### Data to examine
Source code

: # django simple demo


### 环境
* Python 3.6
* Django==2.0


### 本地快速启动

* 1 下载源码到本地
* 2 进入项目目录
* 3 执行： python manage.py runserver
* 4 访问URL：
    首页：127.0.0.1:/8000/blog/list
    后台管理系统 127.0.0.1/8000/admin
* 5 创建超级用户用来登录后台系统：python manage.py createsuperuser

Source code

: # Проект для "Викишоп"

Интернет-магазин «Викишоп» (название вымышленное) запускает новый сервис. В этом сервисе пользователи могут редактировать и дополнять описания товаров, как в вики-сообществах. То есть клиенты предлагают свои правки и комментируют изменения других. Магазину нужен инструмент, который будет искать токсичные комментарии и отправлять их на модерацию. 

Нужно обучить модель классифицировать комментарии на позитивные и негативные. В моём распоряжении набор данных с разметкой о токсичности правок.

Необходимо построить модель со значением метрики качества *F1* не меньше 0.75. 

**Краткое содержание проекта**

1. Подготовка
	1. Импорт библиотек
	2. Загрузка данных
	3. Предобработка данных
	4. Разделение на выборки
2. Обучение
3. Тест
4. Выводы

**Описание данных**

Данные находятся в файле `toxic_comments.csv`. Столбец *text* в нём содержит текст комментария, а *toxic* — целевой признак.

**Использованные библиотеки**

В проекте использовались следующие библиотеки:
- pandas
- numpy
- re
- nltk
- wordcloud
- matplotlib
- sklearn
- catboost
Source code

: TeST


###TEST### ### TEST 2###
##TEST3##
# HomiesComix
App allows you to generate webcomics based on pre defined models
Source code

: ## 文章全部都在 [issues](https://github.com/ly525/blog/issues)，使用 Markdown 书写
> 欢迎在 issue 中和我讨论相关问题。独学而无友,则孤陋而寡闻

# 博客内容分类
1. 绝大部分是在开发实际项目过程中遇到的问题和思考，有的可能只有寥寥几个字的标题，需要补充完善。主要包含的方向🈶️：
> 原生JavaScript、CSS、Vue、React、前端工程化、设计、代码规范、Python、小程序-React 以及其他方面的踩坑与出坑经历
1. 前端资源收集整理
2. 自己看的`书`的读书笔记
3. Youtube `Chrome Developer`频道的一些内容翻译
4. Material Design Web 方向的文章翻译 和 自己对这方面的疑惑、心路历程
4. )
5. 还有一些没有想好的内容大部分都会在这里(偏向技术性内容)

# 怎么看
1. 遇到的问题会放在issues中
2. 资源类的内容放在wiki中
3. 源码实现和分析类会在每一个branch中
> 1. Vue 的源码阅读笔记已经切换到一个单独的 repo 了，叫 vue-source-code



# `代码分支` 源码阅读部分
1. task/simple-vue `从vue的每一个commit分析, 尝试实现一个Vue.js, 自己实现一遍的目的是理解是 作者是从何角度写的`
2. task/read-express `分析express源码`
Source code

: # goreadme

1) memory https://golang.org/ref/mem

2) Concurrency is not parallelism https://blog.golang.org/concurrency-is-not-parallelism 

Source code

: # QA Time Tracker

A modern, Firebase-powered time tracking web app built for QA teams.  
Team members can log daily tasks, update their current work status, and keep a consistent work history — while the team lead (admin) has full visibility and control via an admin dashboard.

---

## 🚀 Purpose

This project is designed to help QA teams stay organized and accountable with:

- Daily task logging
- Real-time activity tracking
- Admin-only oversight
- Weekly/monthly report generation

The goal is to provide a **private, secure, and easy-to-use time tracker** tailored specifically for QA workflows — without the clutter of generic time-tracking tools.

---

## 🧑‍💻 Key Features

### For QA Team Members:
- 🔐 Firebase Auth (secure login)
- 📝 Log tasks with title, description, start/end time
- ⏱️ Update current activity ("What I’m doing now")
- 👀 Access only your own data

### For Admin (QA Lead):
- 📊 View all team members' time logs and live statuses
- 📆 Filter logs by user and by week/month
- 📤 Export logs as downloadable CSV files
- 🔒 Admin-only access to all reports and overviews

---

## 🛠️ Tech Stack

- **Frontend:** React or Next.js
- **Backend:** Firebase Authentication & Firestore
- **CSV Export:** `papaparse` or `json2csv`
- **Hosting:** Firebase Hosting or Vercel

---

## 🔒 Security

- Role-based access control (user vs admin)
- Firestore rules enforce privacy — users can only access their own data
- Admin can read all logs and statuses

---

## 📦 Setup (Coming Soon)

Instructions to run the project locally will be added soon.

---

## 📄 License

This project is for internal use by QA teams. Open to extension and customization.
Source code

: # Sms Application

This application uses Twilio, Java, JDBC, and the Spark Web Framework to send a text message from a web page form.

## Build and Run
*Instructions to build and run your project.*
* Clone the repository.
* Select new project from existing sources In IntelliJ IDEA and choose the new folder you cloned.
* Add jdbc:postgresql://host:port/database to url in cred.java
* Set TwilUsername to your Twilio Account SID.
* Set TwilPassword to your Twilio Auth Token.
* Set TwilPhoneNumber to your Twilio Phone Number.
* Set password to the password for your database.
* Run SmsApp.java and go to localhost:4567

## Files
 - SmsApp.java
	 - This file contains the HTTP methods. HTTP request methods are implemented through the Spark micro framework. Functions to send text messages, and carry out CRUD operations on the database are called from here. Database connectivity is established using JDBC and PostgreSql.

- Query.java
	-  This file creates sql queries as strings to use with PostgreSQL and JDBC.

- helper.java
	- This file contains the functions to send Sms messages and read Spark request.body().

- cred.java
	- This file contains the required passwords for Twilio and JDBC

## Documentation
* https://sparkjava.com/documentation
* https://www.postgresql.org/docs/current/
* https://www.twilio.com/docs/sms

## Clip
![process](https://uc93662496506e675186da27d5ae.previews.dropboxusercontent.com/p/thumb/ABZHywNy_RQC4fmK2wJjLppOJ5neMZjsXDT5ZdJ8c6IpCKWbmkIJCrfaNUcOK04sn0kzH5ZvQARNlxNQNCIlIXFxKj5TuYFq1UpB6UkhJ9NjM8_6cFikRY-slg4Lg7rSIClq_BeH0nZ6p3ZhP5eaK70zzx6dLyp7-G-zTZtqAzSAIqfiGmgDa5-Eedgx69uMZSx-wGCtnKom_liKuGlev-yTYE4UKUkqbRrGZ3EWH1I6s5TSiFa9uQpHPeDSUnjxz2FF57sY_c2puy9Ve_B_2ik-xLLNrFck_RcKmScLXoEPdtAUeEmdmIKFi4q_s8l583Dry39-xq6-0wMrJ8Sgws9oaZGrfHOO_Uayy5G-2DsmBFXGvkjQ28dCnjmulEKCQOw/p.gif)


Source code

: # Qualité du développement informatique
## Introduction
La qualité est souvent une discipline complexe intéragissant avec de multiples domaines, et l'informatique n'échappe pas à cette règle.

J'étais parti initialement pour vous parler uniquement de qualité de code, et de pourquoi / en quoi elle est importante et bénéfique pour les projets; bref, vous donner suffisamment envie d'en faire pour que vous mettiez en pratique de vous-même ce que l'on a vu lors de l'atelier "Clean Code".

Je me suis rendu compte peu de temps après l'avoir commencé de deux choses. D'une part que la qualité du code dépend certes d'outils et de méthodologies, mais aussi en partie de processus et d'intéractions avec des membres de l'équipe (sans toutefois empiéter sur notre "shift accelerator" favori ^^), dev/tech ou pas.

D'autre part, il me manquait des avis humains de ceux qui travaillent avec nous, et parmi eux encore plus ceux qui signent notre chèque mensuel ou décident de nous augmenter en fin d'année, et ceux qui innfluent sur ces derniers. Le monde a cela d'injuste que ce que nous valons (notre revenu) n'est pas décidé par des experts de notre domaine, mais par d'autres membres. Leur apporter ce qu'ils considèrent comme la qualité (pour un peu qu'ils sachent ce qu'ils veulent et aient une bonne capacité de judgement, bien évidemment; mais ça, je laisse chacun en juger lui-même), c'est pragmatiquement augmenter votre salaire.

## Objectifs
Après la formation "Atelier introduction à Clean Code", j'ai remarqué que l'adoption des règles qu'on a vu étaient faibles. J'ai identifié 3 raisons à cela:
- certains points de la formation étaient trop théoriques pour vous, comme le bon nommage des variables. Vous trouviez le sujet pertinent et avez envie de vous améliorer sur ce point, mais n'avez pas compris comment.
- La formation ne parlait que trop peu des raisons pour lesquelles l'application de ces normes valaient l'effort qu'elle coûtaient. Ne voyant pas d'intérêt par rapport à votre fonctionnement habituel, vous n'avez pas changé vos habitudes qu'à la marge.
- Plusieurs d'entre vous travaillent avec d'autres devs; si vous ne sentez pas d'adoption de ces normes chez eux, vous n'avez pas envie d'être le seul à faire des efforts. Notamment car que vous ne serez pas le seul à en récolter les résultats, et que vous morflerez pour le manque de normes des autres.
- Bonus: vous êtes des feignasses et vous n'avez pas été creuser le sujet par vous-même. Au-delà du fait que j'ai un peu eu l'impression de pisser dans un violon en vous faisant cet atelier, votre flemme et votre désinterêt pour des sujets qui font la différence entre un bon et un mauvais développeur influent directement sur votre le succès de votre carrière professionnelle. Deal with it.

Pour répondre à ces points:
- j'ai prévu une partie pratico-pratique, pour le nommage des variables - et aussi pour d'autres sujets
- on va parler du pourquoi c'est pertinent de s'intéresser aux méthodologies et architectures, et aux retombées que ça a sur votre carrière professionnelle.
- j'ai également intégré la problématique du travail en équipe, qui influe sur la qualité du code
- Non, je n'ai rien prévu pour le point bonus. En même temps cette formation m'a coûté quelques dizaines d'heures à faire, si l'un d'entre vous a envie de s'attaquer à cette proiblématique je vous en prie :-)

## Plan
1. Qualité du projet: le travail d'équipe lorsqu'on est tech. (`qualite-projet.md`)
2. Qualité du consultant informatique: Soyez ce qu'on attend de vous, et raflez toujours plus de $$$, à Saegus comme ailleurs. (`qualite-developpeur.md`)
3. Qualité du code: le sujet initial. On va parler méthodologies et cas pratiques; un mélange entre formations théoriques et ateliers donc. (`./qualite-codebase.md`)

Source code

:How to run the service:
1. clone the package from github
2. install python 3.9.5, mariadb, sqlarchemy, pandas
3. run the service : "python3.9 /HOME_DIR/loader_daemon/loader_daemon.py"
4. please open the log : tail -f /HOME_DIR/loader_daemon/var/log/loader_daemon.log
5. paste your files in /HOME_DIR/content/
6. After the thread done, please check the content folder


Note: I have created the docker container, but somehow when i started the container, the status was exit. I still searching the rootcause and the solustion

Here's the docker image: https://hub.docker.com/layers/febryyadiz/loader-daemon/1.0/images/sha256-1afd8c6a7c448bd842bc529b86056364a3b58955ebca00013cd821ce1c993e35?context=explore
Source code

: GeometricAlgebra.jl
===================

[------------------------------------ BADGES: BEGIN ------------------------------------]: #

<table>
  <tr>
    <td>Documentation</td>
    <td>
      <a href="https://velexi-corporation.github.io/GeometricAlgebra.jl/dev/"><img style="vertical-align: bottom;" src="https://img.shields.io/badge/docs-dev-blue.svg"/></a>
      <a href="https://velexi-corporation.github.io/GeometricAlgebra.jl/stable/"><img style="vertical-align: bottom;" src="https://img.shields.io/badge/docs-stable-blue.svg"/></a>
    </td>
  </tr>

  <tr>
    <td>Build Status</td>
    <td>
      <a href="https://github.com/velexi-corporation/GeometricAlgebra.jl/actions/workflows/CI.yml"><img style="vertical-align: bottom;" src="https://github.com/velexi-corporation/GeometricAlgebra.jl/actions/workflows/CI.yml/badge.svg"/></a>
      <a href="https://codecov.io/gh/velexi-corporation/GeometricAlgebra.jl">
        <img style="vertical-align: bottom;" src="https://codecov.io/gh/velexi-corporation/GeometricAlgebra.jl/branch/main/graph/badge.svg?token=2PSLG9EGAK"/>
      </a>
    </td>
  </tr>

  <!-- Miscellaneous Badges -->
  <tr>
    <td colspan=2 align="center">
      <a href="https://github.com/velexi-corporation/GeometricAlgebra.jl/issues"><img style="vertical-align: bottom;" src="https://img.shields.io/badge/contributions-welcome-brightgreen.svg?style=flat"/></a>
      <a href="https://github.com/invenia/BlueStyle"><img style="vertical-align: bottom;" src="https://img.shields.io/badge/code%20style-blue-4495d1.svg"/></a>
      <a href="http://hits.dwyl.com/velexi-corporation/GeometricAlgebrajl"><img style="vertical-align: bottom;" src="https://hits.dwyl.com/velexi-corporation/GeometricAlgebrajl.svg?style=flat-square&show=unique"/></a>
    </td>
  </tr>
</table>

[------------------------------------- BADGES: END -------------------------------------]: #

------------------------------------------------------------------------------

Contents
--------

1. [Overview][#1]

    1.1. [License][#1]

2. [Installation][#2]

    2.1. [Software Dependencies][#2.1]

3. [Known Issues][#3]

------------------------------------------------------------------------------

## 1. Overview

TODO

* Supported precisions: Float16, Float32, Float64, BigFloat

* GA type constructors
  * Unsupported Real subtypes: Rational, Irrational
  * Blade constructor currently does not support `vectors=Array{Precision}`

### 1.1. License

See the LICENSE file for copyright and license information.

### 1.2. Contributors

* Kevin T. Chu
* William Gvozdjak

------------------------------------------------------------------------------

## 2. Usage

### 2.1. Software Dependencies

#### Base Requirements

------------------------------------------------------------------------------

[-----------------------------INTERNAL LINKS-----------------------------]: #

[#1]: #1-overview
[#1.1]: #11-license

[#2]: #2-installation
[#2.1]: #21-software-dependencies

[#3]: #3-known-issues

### Aim of the exercise
From the listing above, output exactly the run of lines that starts with the line containing "2. 资源类的内容放在wiki中" and ends with the line containing "A modern, Firebase-powered".

### Exercise result
2. 资源类的内容放在wiki中
3. 源码实现和分析类会在每一个branch中
> 1. Vue 的源码阅读笔记已经切换到一个单独的 repo 了，叫 vue-source-code



# `代码分支` 源码阅读部分
1. task/simple-vue `从vue的每一个commit分析, 尝试实现一个Vue.js, 自己实现一遍的目的是理解是 作者是从何角度写的`
2. task/read-express `分析express源码`
Source code

: # goreadme

1) memory https://golang.org/ref/mem

2) Concurrency is not parallelism https://blog.golang.org/concurrency-is-not-parallelism 

Source code

: # QA Time Tracker

A modern, Firebase-powered time tracking web app built for QA teams.  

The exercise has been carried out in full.